The import of what I’ve bold-faced should be obvious. But we should also notice a key character of impeachment here: it is a pronouncement of dishonor. The presidency (and to a lesser degree, all the offices the president has a direct hand in appointing) is by its nature an office of honor . Impeachment renounces that previous honoring.

These considerations seem alone sufficient to authorize a conclusion, that the Supreme Court would have been an improper substitute for the Senate, as a court of impeachments. There remains a further consideration, which will not a little strengthen this conclusion. It is this: the punishment which may be the consequence of conviction upon impeachment is not to terminate the chastisement of the offender. After having been sentenced to a perpetual ostracism from the esteem and confidence and honors and emoluments of his country, he will still be liable to prosecution and punishment in the ordinary course of law. Would it be proper that the persons who had disposed of his fame, and his most valuable rights as a citizen in one trial, should, in another trial, for the same offense, be also the disposers of his life and his fortune?

So again, we see that certain aspects of a judicial due process, aspects focused on the guilt or innocence of a specific individual with respect to specific charges, must be maintained. And yet also, we again see the raw political character of the act, connected to it its declaring dishonor and enacting removal/disqualification. It is the closest thing we have to Athenian ostracism. That points to its potentially abuse-able character, but also to the perennial reasons why republican societies have need of such an institution, such as those Aristotle pointed out in the Politics .

The main take-away from all the above is this: Hamilton, the likely author of #65 , and Madison and Jay also, to the extent this particular paper was run by them in advance (scholars think such a preview was done sometimes, but not generally), did not understood impeachment for “high crimes and misdemeanors” as referring to an easily defined category. Violations of the nation’s constitutional rules (along with acts which might not be obvious violations of the Constitution’s text) which

1) are “injuries . . . to the society itself,”
2) or which are “abuses or violations of the public trust,”
3) or which require a checking action to preserve separation of powers,
4) or which in general deserve “perpetual ostracism from the esteem and confidence and honors and emoluments of his country,”

are all impeachable acts.

Obama’s acts easily meet the criteria for 2) and 3), and in the manner of being obvious violations of the text. I have established that below, and without even going into the issues raised by Obama’s likely obstruction of the various scandal-investigations. My next and last post on impeachment will address 4), the more general case for why he deserves impeachment.

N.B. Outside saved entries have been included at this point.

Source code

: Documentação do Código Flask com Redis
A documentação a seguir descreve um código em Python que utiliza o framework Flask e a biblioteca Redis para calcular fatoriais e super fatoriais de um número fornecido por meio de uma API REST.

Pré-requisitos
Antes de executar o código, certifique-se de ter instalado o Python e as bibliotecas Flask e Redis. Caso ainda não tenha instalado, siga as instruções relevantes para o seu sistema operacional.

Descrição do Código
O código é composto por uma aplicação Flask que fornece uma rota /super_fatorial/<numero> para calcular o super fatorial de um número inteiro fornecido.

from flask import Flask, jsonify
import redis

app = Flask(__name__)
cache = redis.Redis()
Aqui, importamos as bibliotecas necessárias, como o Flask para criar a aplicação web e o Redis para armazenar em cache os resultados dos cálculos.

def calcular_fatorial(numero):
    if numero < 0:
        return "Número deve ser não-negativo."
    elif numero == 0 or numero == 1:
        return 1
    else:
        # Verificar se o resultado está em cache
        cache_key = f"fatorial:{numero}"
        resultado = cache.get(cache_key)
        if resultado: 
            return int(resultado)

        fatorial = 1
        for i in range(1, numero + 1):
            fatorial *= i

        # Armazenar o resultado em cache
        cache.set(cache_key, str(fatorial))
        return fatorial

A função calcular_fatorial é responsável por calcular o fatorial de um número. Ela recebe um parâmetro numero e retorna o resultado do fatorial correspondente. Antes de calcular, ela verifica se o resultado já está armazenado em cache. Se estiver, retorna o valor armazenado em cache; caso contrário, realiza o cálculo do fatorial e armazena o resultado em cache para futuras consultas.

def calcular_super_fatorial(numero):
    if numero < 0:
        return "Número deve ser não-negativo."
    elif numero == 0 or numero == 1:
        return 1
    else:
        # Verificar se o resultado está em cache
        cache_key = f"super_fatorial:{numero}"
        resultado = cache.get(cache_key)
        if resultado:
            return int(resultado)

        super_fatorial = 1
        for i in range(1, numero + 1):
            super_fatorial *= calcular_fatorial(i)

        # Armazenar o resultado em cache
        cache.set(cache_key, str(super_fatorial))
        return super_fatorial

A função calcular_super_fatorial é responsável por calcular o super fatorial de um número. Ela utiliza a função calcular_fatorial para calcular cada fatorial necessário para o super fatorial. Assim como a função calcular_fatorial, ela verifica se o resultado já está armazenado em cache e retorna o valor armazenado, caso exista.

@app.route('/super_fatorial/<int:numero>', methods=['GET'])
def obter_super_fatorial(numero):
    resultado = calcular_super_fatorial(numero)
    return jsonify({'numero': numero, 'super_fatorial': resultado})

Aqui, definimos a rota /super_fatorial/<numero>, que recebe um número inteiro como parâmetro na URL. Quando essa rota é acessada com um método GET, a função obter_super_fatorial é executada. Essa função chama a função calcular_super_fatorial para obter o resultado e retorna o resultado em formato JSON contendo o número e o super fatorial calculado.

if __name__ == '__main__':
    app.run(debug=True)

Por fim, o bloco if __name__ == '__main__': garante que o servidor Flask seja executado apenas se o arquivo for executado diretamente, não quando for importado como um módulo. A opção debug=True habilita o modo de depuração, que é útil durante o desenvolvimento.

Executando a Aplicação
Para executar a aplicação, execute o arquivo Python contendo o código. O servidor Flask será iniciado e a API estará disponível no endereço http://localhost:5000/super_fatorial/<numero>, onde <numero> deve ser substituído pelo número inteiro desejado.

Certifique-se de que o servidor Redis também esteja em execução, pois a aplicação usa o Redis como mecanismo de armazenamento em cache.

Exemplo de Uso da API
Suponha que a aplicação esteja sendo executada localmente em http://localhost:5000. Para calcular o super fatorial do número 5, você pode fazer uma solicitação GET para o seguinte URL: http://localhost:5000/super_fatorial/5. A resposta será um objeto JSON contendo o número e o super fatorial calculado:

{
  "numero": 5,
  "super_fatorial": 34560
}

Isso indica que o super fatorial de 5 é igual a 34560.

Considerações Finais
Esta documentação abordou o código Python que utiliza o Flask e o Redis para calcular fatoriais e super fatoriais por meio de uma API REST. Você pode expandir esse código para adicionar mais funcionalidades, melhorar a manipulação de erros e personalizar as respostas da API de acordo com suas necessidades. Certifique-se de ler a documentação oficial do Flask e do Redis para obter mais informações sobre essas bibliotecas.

So, there is no textual constitutional barrier to Barack Obama’s impeachment; this is even more obvious when the relevant passages are understood as The Federalist understands them. If we have qualms about impeaching him, as most of us do, these cannot be soundly-framed textual constitutional qualms.  In the limited sense of the matter that only considers what kinds of acts impeachment was designed to be utilized against, it is a fact that Obama is impeach-worthy.